Exercise data:
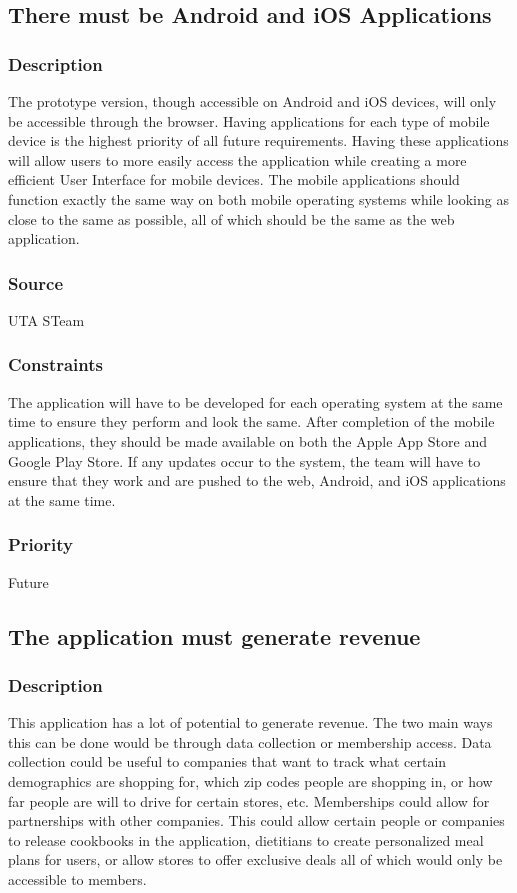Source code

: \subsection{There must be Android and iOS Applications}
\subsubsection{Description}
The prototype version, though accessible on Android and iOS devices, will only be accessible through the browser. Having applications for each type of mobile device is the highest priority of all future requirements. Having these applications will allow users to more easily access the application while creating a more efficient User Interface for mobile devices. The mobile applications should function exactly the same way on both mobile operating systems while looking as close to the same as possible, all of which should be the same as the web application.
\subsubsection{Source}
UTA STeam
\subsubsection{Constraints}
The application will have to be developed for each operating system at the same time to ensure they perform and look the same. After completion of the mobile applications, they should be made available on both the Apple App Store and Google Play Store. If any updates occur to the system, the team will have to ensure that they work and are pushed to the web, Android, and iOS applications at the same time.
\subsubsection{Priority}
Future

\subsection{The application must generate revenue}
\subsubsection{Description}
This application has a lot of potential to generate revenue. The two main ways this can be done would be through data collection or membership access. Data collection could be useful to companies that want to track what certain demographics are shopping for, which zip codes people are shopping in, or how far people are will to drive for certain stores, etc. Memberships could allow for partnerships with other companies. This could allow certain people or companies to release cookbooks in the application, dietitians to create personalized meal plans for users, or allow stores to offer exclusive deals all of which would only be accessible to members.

==

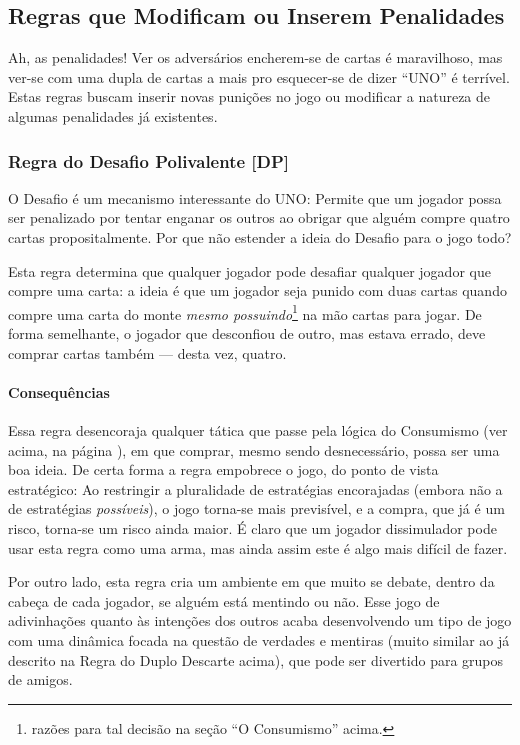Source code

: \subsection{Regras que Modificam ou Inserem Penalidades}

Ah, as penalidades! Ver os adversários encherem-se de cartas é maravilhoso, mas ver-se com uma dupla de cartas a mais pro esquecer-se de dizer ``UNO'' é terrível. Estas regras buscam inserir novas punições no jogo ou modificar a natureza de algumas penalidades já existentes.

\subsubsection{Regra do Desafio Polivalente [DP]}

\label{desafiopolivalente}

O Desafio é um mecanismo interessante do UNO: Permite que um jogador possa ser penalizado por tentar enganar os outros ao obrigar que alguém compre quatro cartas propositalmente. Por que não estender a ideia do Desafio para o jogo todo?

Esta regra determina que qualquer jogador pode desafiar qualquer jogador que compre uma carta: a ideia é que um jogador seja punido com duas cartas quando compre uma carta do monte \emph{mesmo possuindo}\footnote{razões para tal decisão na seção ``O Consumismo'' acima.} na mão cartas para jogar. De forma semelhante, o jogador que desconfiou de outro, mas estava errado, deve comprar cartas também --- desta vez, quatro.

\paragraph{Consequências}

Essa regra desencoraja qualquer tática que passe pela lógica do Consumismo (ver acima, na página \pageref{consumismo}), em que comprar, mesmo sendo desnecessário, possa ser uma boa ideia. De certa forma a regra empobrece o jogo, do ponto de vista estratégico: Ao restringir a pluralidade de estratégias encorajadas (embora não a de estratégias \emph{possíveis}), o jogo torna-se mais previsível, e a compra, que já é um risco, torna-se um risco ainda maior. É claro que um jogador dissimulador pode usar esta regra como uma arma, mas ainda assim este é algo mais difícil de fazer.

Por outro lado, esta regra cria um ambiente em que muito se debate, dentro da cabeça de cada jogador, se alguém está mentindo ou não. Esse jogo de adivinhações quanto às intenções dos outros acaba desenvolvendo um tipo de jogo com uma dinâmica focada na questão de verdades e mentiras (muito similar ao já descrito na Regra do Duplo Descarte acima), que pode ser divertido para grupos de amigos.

Exercise directions: State in a single number how many lines in the data include the word "outros".

Answer to this task: 2